Yassıkaya, Afrikalı ülkelerin, güç dengelerindeki değişimin en fazla farkına varan merkezler olduğu ve bu değişimi, ayaklarına bağlı prangalardan kurtulmak için kullanmak istediklerinin görüldüğünü belirtti.
Birçok Afrika ülkesinin 1950’lerde ve 1960’larda, İngiltere ve Fransa dahil Batılı sömürgeci devletlerden bağımsızlıklarını ilan ettiğine dikkat çeken Yassıkaya, bu durumun sadece kağıt üzerinde kalan ve Avrupalı güçlerin hem içeriden hem de dışarıdan müdahalelerle sömürü düzenini aktif biçimde devam ettirdiğine yazısında yer verdi.
Yeni Şafak dış haberler şefi Sernur Yassıkaya’nın yazısında yer alan ilgili bölüm şu şekilde;
Afrika’nın son iki yüzyıllık tarihine bakıldığında, Batılı sömürgeci güçlerin kıtanın zenginliğini kendi ülkelerine aktarmak için kan dökmek dahil her türlü ekonomik ve siyasi gücü kullandığı görülür.

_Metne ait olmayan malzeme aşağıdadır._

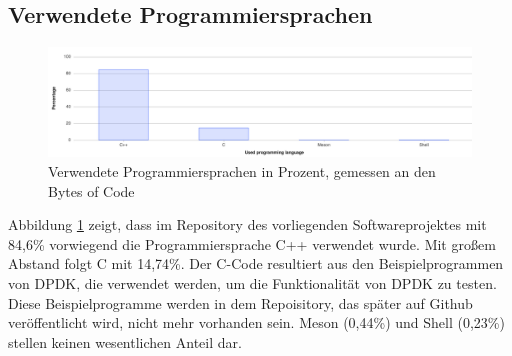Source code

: \documentclass[../review_3.tex]{subfiles}
\begin{document}
\subsection{Verwendete Programmiersprachen}
\begin{figure} [H]
    \centering
    \includegraphics[width =0.95\linewidth]{img/gitlab1.png}
    \caption{Verwendete Programmiersprachen in Prozent, gemessen an den Bytes of Code}
    \label{gitlab1}
\end{figure}
Abbildung \ref{gitlab1} zeigt, dass im Repository des vorliegenden Softwareprojektes mit 84,6\%  vorwiegend die Programmiersprache C++ verwendet wurde. Mit großem Abstand folgt C mit 14,74\%. Der C-Code resultiert aus den Beispielprogrammen von DPDK, die verwendet werden, um die Funktionalität von DPDK zu testen. Diese Beispielprogramme werden in dem Repoisitory, das später auf Github veröffentlicht wird, nicht mehr vorhanden sein. Meson (0,44\%) und Shell (0,23\%) stellen keinen wesentlichen Anteil dar.
\end{document}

Afrika’nın özellikle 1885’te Berlin Konferansı’nda Avrupalı güçler arasında bölüşülerek tam sömürgeleştirilme sürecinin başlamasının etkileri bugüne kadar gelen bir dönemi oluşturuyor. Her ne kadar birçok Afrika ülkesi 1950’lerde ve 1960’larda, İngiltere ve Fransa dahil Batılı sömürgeci devletlerden bağımsızlıklarını ilan etse de, bu durum genelde sadece kağıt üzerinde kalan ve Avrupalı güçlerin hem içeriden hem de dışarıdan müdahalelerle sömürü düzenini aktif biçimde devam ettirdiği görülmekte. Bu durumun en bariz örneği, Fransa’nın “eski sömürgeleri” Batı Afrika ve Sahel bölgesi ülkeleri üzerinde devam ettiği siyasi ve ekonomik hegemonya olduğu söylenebilir.
Paris’in görünürde bağımsızlıklarını tanıdığı bölge ülkelerinin, içeride Fransa ile yakın bağlantıya sahip küçük bir elit azınlık, öte yandan kurulan ekonomik ve siyasi bağlantılar ve kültürel yollarla her türlü zenginliğinin Avrupa kıtasına aktarılmaya devam ettiği görülüyor. Ne var ki özellikle 21. yüzyılın ilk çeyreğinin sonuna yaklaşırken, Batının uluslararası siyasetteki etkisi her geçen gün azalırken, başta Çin olmak üzere Hindistan, Brezilya, Rusya ve Türkiye gibi güçlerin yükseldiği bir çok kutuplu düzenin etkisini de en net Afrika üzerinde görüyoruz.
Afrikalı ülkelerin, güç dengelerindeki değişimin en fazla farkına varan merkezler olduğu ve bu değişimi, birkaç yüzyıllardır ayaklarına bağlı prangalardan kurtulmak için kullanmak istedikleri görülüyor. Son birkaç yılda Sahel bölgesi ülkeleri Mali, Burkina Faso ve son olarak 26 Temmuz’da Nijer’de meydana gelen darbeler silsilesinin altında yatan önemli etkenlerden biri de bu prangalardan kurtulma arayışında saklı.